The Diversity that Is Virginia Wine – Men, women, grapes, and some very American ideals

The wine world is inclusive by nature; the endless challenges call for alliance and, often, aid. Beetles invade, mildew overwhelms, and deer party in the vineyards like drunken sailors. Mysteries pop up, tractors break down. Borrowing equipment and sharing hard-won wisdom is what gets winemakers through one growing cycle and on to the next. And through the cooperation, neighbors become allies.

At harvest, the promise that lies in those yellow bins of vinifera grapes – many thought to be ungrowable in Virginia – is often brought to fruition by men and women who worked those same grapes in Italy, France, Germany, or Greece. They were tasting wine at the table while still in single digits, and through their work on generational family farms they became experts in Cabernet Sauvignon, Nebbiolo, Riesling, and vinsanto. Being in Virginia, though, gives them freedom to experiment beyond their cultural boundaries.

Dip into any region in the Commonwealth and you’ll see the cultural kinship: at Barboursville Vineyards, winemakers from Italy work with acres of grapes native to their homeland, but even more from France. Nearby, at Afton Mountain Vineyards, a Frenchman from Beaujolais is creating buzz with the Spanish grape, albariño. Meanwhile, a Spaniard at Potomac Point Winery in Northern Virginia shores up his red blends with tannat, the robust grape making headlines in South America. And completing the cycle, at Breaux Vineyards, a Chilean harvests row upon row of the Italian grape, nebbiolo.

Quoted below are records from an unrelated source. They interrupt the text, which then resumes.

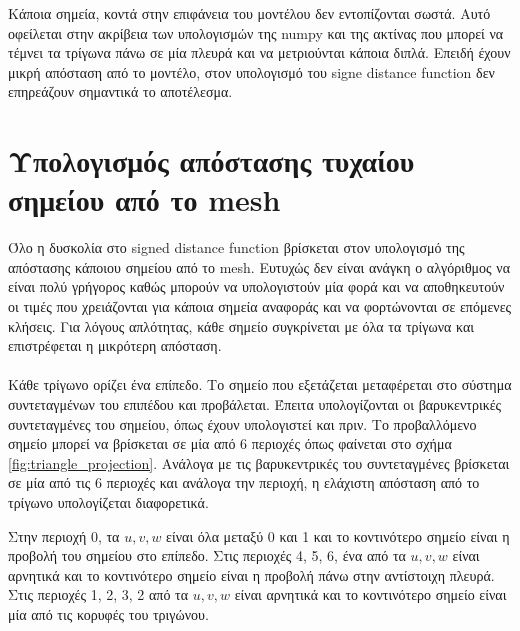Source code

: \documentclass{report}
\begin{document}

Κάποια σημεία, κοντά στην επιφάνεια του μοντέλου δεν εντοπίζονται σωστά. Αυτό οφείλεται στην ακρίβεια των υπολογισμών της numpy
και της ακτίνας που μπορεί να τέμνει τα τρίγωνα πάνω σε μία πλευρά και να μετριούνται κάποια διπλά. Επειδή έχουν μικρή
απόσταση από το μοντέλο, στον υπολογισμό του signe distance function δεν επηρεάζουν σημαντικά το αποτέλεσμα.


\section{Υπολογισμός απόστασης τυχαίου σημείου από το mesh}
Όλο η δυσκολία στο signed distance function βρίσκεται στον υπολογισμό της απόστασης κάποιου σημείου από το mesh.
Ευτυχώς δεν είναι ανάγκη ο αλγόριθμος να είναι πολύ γρήγορος καθώς μπορούν να υπολογιστούν μία φορά και να
αποθηκευτούν οι τιμές που χρειάζονται για κάποια σημεία αναφοράς και να φορτώνονται σε επόμενες κλήσεις.
Για λόγους απλότητας, κάθε σημείο συγκρίνεται με όλα τα τρίγωνα και επιστρέφεται η μικρότερη απόσταση.
\\\\
Κάθε τρίγωνο ορίζει ένα επίπεδο. Το σημείο που εξετάζεται μεταφέρεται στο σύστημα συντεταγμένων του επιπέδου και προβάλεται.
Έπειτα υπολογίζονται οι βαρυκεντρικές συντεταγμένες του σημείου, όπως έχουν υπολογιστεί και πριν.
Το προβαλλόμενο σημείο μπορεί να βρίσκεται σε μία από 6 περιοχές όπως φαίνεται στο σχήμα \ref{fig:triangle_projection}.
Ανάλογα με τις βαρυκεντρικές του συντεταγμένες βρίσκεται σε μία από τις 6 περιοχές και ανάλογα την περιοχή,
η ελάχιστη απόσταση από το τρίγωνο υπολογίζεται διαφορετικά.

 \label{fig:triangle_projection}

Στην περιοχή 0, τα $u, v, w$ είναι όλα μεταξύ 0 και 1 και το κοντινότερο σημείο είναι η προβολή του σημείου στο επίπεδο.
Στις περιοχές 4, 5, 6, ένα από τα $u, v, w$ είναι αρνητικά και το κοντινότερο σημείο είναι η προβολή πάνω στην
αντίστοιχη πλευρά. Στις περιοχές 1, 2, 3, 2 από τα $u, v, w$ είναι αρνητικά και το κοντινότερο σημείο 
είναι μία από τις κορυφές του τριγώνου.

\end{document}
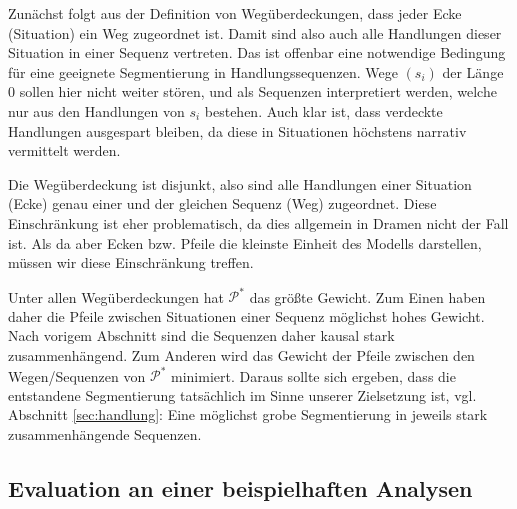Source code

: \documentclass[a4paper,10pt,abstract=true,headings=small]{scrartcl}
\begin{document}
\begin{enumerate*}[itemjoin=\\\hspace*{\parindent}] %
    \item Zunächst folgt aus der Definition von Wegüberdeckungen, dass jeder Ecke (Situation) ein Weg zugeordnet ist.
        Damit sind also auch alle Handlungen dieser Situation in einer Sequenz vertreten.
        Das ist offenbar eine notwendige Bedingung für eine geeignete Segmentierung in Handlungssequenzen.
        Wege $(s_i)$ der Länge 0 sollen hier nicht weiter stören, und als Sequenzen interpretiert werden, welche nur aus den Handlungen von $s_i$ bestehen.
        Auch klar ist, dass verdeckte Handlungen ausgespart bleiben, da diese in Situationen höchstens narrativ vermittelt werden. 

    \item Die Wegüberdeckung ist disjunkt, also sind alle Handlungen einer Situation (Ecke) genau einer und der gleichen Sequenz (Weg) zugeordnet. 
        Diese Einschränkung ist eher problematisch, da dies allgemein in Dramen nicht der Fall ist.
        Als da aber Ecken bzw. Pfeile die kleinste Einheit des Modells darstellen, müssen wir diese Einschränkung treffen.

    \item Unter allen Wegüberdeckungen hat $\mathcal{P}^*$ das größte Gewicht.
        Zum Einen haben daher die Pfeile zwischen Situationen einer Sequenz möglichst hohes Gewicht.
        Nach vorigem Abschnitt sind die Sequenzen daher kausal stark zusammenhängend.
        Zum Anderen wird das Gewicht der Pfeile zwischen den Wegen/Sequenzen von $\mathcal{P}^*$ minimiert.
        Daraus sollte sich ergeben, dass die entstandene Segmentierung tatsächlich  im Sinne unserer Zielsetzung ist, vgl. Abschnitt \ref{sec:handlung}:
        Eine möglichst grobe Segmentierung in jeweils stark zusammenhängende Sequenzen.
\end{enumerate*}




\subsection{Evaluation an einer beispielhaften Analysen}
\end{document}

Virginia has native grapes, of course, like Norton, which is made into sparkling wine at the Brazilian-owned Casanel Vineyards. Hybrid grapes are here, too, like Cayuga White, which German-born Warner Hambsch will pour for you at his Loving Cup Winery near Charlottesville, and the tannic Carmine, grown in the Shenandoah Valley at Wisteria Vineyards by a winemaker from Lebanon.

Dozens of winery owners, growers and winemakers have made their way to Virginia’s wine country over the last 40 years, by design or happenstance. Some fled rebel militias, like El Salvador’s Fernando Franco of Barboursville Vineyards. Others, like Damien Blanchon of Afton Mountain Vineyards, came to learn and grow, and just never went home; the challenges of a new wine region were too alluring for him. Today, Franco grows sauvignon blanc alongside vermentino, and Blanchon blends sangiovese with petit verdot and tannat and it all makes perfect sense to them.

Virginia’s wineries show that diversity, both in grapes and in people, is at home here, creating a blend that’s rich and balanced and settling in to age well.